Irvine, Calif., July 25, 2006

 

UCI's Persian center names first key appointments

Two internationally recognized scholars fill positions in the Dr. Samuel M. Jordan Center for Persian Studies and Culture

 Nasrin Rahimieh

Two internationally esteemed scholars have joined UCI as endowed professors in the Dr. Samuel M. Jordan Center for Persian Studies and Culture-- Nasrin Rahimieh, a scholar of modern Iranian literature and cinema, and Hossein Omoumi, a scholar of traditional Persian music and accomplished player of the ney, the Persian reed flute.

Rahimieh will serve as director of the center and the Maseeh Chair in Persian Studies and Culture. She is a professor of comparative literature in the School of Humanities. She joins UCI from Canada's McMaster University where she was the humanities dean. Best known for her research on intercultural encounters between Iran and the West, Rahimieh is a global leader in Persian studies and recently was elected president of the International Society for Iranian Studies, a community of more than 500 scholars.

Hossein Omoumi

Omoumi has been hired as the Maseeh Professor in Persian Performing Arts in the Claire Trevor School of the Arts, and comes to UCI from the Seattle-based Haft Dastgah Association, which he founded to preserve classical Persian music tradition. In addition to teaching classical Persian music at the University of Washington in Seattle, UCLA and the University of Paris-Sorbonne, Omoumi has performed in the United States and throughout Europe.

"I am delighted that these distinguished scholars have joined UCI's faculty, realizing the vision of an interdisciplinary center that brings together scholars of Persian history, language, visual culture, arts and literature," said Karen Lawrence, dean of the School of Humanities. "Nasrin Rahimieh's intellectual contributions to Persian studies and her leadership experience will be wonderful assets for the Dr. Samuel M. Jordan Center for Persian Studies and Culture and the university. Professor Rahimieh speaks five languages, and with her linguistic fluency and charisma, she will be a wonderful liaison between the university and the community."

The endowed professorships were created in 2005 by funding from microtechnology pioneer Fariborz Maseeh and the Massiah Foundation. Maseeh pledged $2 million to create these positions and the Dr. Samuel M. Jordan Center for Persian Studies and Culture -- named after a missionary in the early 1900s who became a leading educational figure in Iran. The center is the first interdisciplinary center in the University of California system dedicated entirely to Persian studies not based in a department of Near East or Middle East studies.

Rahimieh's research has explored historic, literary, cinematic and artistic aspects of Iranian culture, with a particular focus on cultural encounters between Iran and the West and the issue of exile. Her 2001 book, "Missing Persians: Discovering Voices in Iranian Cultural Heritage," explores the issue of cultural identity through the narratives of displaced Persians from the 16th century through modern times.

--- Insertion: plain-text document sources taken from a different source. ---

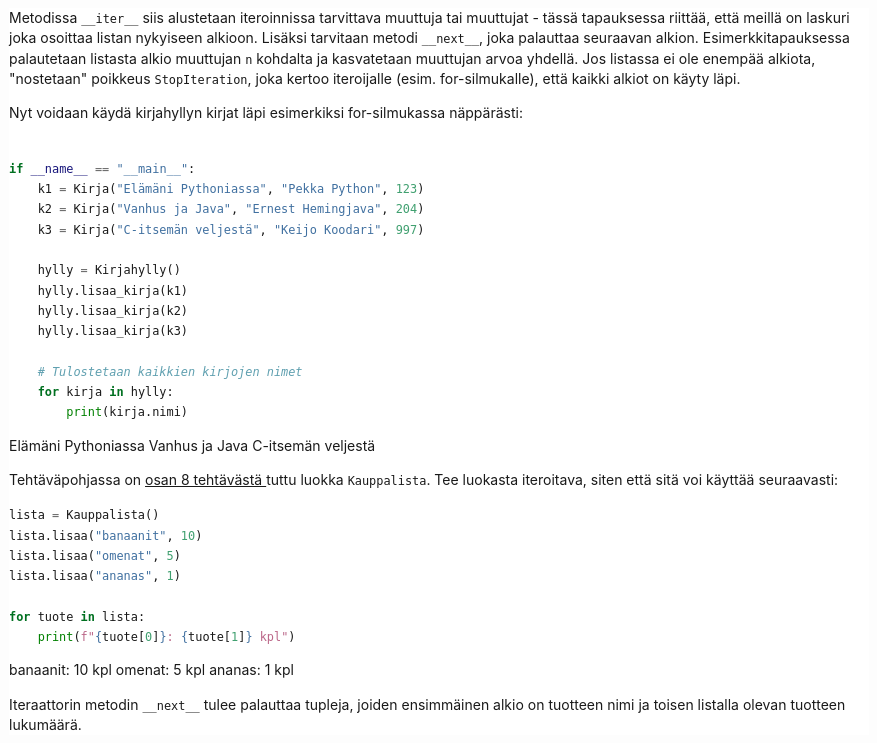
 ```python
```

Metodissa `__iter__` siis alustetaan iteroinnissa tarvittava muuttuja tai muuttujat - tässä tapauksessa riittää, että meillä on laskuri joka osoittaa listan nykyiseen alkioon. Lisäksi tarvitaan metodi `__next__`, joka palauttaa seuraavan alkion. Esimerkkitapauksessa palautetaan listasta alkio muuttujan `n` kohdalta ja kasvatetaan muuttujan arvoa yhdellä. Jos listassa ei ole enempää alkiota, "nostetaan" poikkeus `StopIteration`, joka kertoo iteroijalle (esim. for-silmukalle), että kaikki alkiot on käyty läpi.

Nyt voidaan käydä kirjahyllyn kirjat läpi esimerkiksi for-silmukassa näppärästi:

```python

if __name__ == "__main__":
    k1 = Kirja("Elämäni Pythoniassa", "Pekka Python", 123)
    k2 = Kirja("Vanhus ja Java", "Ernest Hemingjava", 204)
    k3 = Kirja("C-itsemän veljestä", "Keijo Koodari", 997)

    hylly = Kirjahylly()
    hylly.lisaa_kirja(k1)
    hylly.lisaa_kirja(k2)
    hylly.lisaa_kirja(k3)

    # Tulostetaan kaikkien kirjojen nimet
    for kirja in hylly:
        print(kirja.nimi)

```

<sample-output>

Elämäni Pythoniassa
Vanhus ja Java
C-itsemän veljestä

</sample-output>


<programming-exercise name='Iteroitava kauppalista' tmcname='osa10-09_iteroitava_kauppalista'>

Tehtäväpohjassa on [osan 8 tehtävästä ](/osa-8/2-luokat-ja-oliot#programming-exercise-kauppalista) tuttu luokka `Kauppalista`. Tee luokasta iteroitava, siten että sitä voi käyttää seuraavasti:

```python
lista = Kauppalista()
lista.lisaa("banaanit", 10)
lista.lisaa("omenat", 5)
lista.lisaa("ananas", 1)

for tuote in lista:
    print(f"{tuote[0]}: {tuote[1]} kpl")
```

<sample-output>

banaanit: 10 kpl
omenat: 5 kpl
ananas: 1 kpl

</sample-output>

Iteraattorin metodin `__next__` tulee palauttaa tupleja, joiden ensimmäinen alkio on tuotteen nimi ja toisen listalla olevan tuotteen lukumäärä.

</programming-exercise>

"I am excited to direct the center, particularly at this time when a bridge between Iranian culture and the rest of the world is so desperately needed," said Rahimieh. "This is a wonderful opportunity to reach out to scholars and community organizations in Southern California and internationally to encourage better understanding of Iranian culture in a global context, and I am especially pleased that Hossein Omoumi will be joining me in this endeavor."

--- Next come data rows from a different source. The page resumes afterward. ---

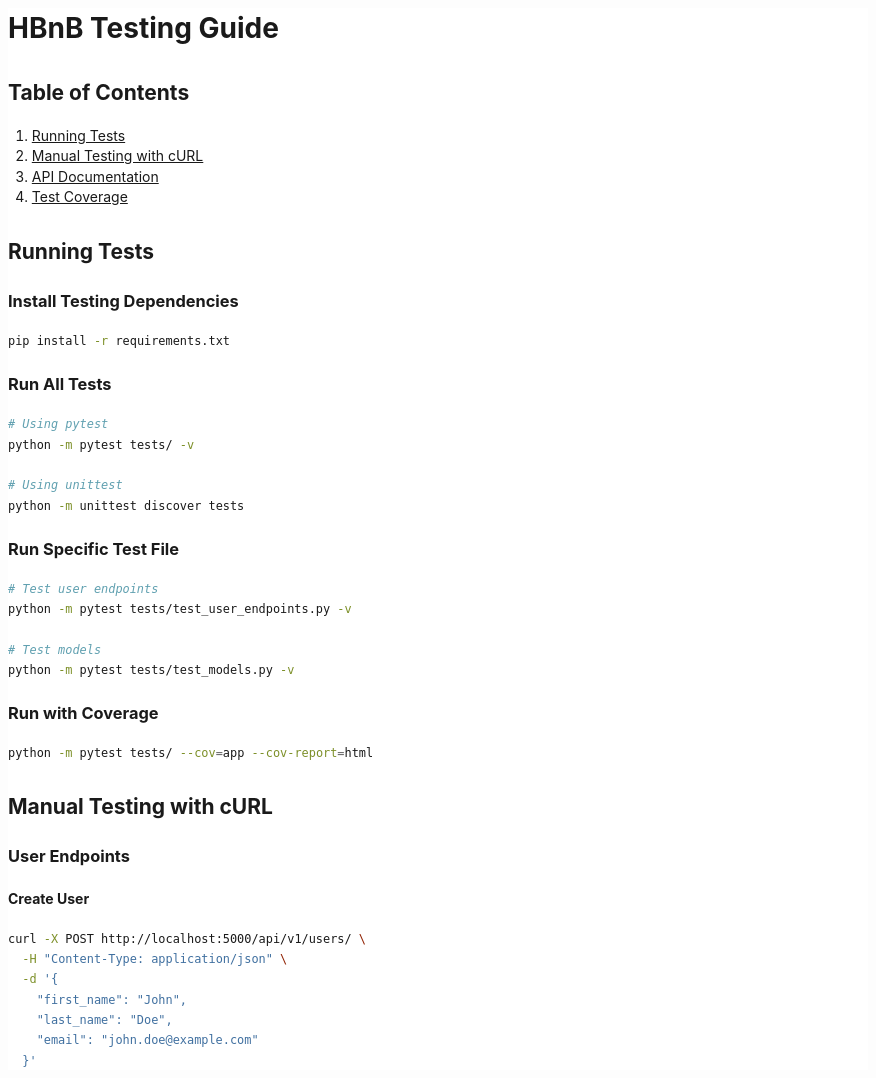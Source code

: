 # HBnB Testing Guide

## Table of Contents
1. [Running Tests](#running-tests)
2. [Manual Testing with cURL](#manual-testing)
3. [API Documentation](#api-documentation)
4. [Test Coverage](#test-coverage)

## Running Tests

### Install Testing Dependencies
```bash
pip install -r requirements.txt
```

### Run All Tests
```bash
# Using pytest
python -m pytest tests/ -v

# Using unittest
python -m unittest discover tests
```

### Run Specific Test File
```bash
# Test user endpoints
python -m pytest tests/test_user_endpoints.py -v

# Test models
python -m pytest tests/test_models.py -v
```

### Run with Coverage
```bash
python -m pytest tests/ --cov=app --cov-report=html
```

## Manual Testing with cURL

### User Endpoints

#### Create User
```bash
curl -X POST http://localhost:5000/api/v1/users/ \
  -H "Content-Type: application/json" \
  -d '{
    "first_name": "John",
    "last_name": "Doe",
    "email": "john.doe@example.com"
  }'
```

Omoumi began studying the Persian ney at age 14 with his father. After 40 years of experience in studying and teaching classical Persian music and architecture, he created a simple and fast method to teach the very complex systems of Persian music. His research has improved the functionality of the ney as well as the tombak and daf, traditional Persian drums. He developed a mechanism that can be added to the ney, enabling the user to play notes that were impossible to create in the past, and he invented a system that adjusts surface tension on the tombak and daf, allowing the player to tune the instruments. Omoumi has performed at the J. Paul Getty Museum in Los Angeles, and at several venues in France, Turkey, Greece, Denmark, Switzerland and England.

"Professor Omoumi brings to the field an extensive interest in and knowledge of Persian music theory, which in itself is an impressive accomplishment given the breadth and depth of this rich, complex musical tradition," said Nohema Fernández, dean of the arts school. "He is one of a handful of senior experts in this field, and having him on our faculty will place us in a unique position in the worldwide ethnomusicological community."

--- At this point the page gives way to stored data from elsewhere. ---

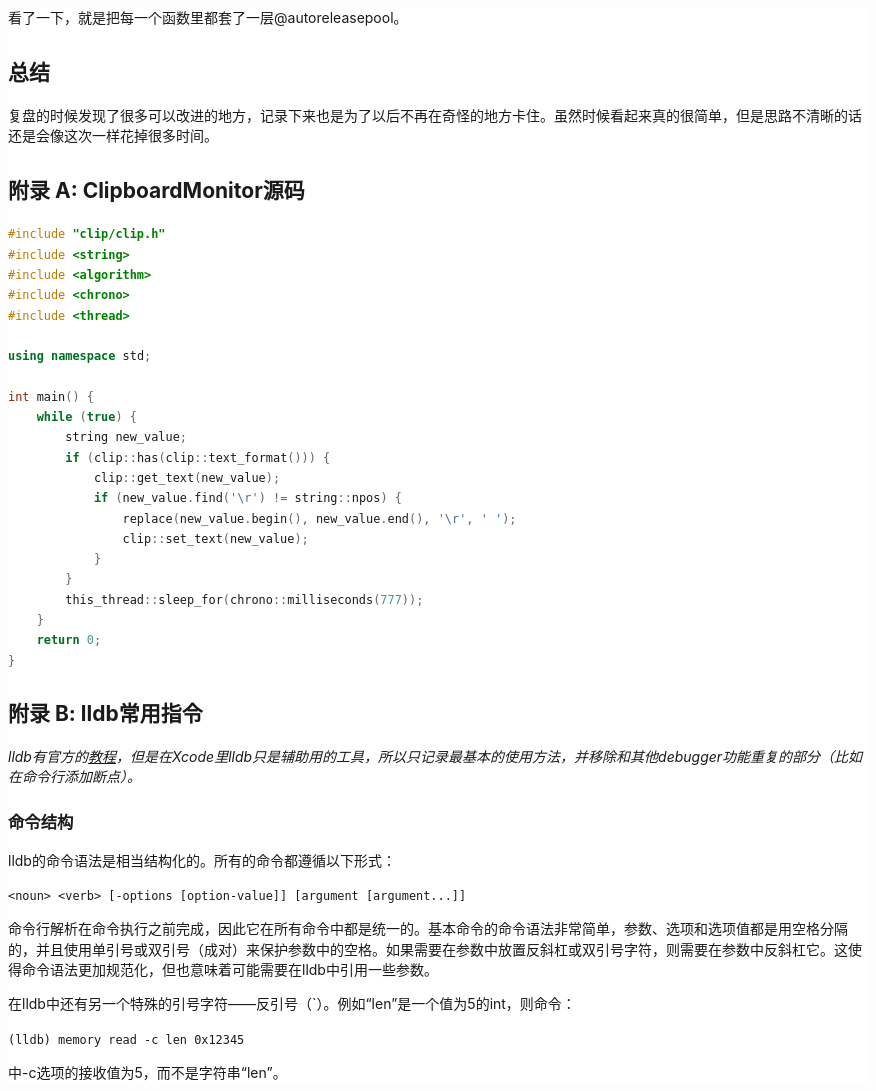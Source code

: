 看了一下，就是把每一个函数里都套了一层@autoreleasepool。

## 总结

复盘的时候发现了很多可以改进的地方，记录下来也是为了以后不再在奇怪的地方卡住。虽然时候看起来真的很简单，但是思路不清晰的话还是会像这次一样花掉很多时间。



## 附录 A: ClipboardMonitor源码

```c++
#include "clip/clip.h"
#include <string>
#include <algorithm>
#include <chrono>
#include <thread>

using namespace std;

int main() {
    while (true) {
        string new_value;
        if (clip::has(clip::text_format())) {
            clip::get_text(new_value);
            if (new_value.find('\r') != string::npos) {
                replace(new_value.begin(), new_value.end(), '\r', ' ');
                clip::set_text(new_value);
            }
        }
        this_thread::sleep_for(chrono::milliseconds(777));
    }
    return 0;
}

```



## 附录 B: lldb常用指令

*lldb有官方的[教程](https://lldb.llvm.org/use/tutorial.html#)，但是在Xcode里lldb只是辅助用的工具，所以只记录最基本的使用方法，并移除和其他debugger功能重复的部分（比如在命令行添加断点）。*

### 命令结构
lldb的命令语法是相当结构化的。所有的命令都遵循以下形式：
```
<noun> <verb> [-options [option-value]] [argument [argument...]]
```
命令行解析在命令执行之前完成，因此它在所有命令中都是统一的。基本命令的命令语法非常简单，参数、选项和选项值都是用空格分隔的，并且使用单引号或双引号（成对）来保护参数中的空格。如果需要在参数中放置反斜杠或双引号字符，则需要在参数中反斜杠它。这使得命令语法更加规范化，但也意味着可能需要在lldb中引用一些参数。

在lldb中还有另一个特殊的引号字符——反引号（`）。例如“len”是一个值为5的int，则命令：

```
(lldb) memory read -c len 0x12345
```
中-c选项的接收值为5，而不是字符串“len”。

Omoumi is excited to bring his legacy of preserving traditional Persian music to UCI. Though he has a doctorate in architecture, Omoumi says music is his passion.

"Iranian music has beautiful melodic patterns, and it is rich with history because it is largely based on traditional literature and poetry. It is important that we preserve this heritage," Omoumi said. "I look forward to sharing this history with my colleagues at UCI and with the community at large."

Their appointments began July 1. A third endowed professorship also funded by Maseeh, the Howard Baskerville Professor in the School of Humanities, will be filled in the near future.

The center is administered by the School of Humanities, which includes the basic disciplines of language, literature, history, philosophy and visual culture that deal with multiple dimensions of human experience -- individual and social, past and present. The center brings together faculty from across disciplines.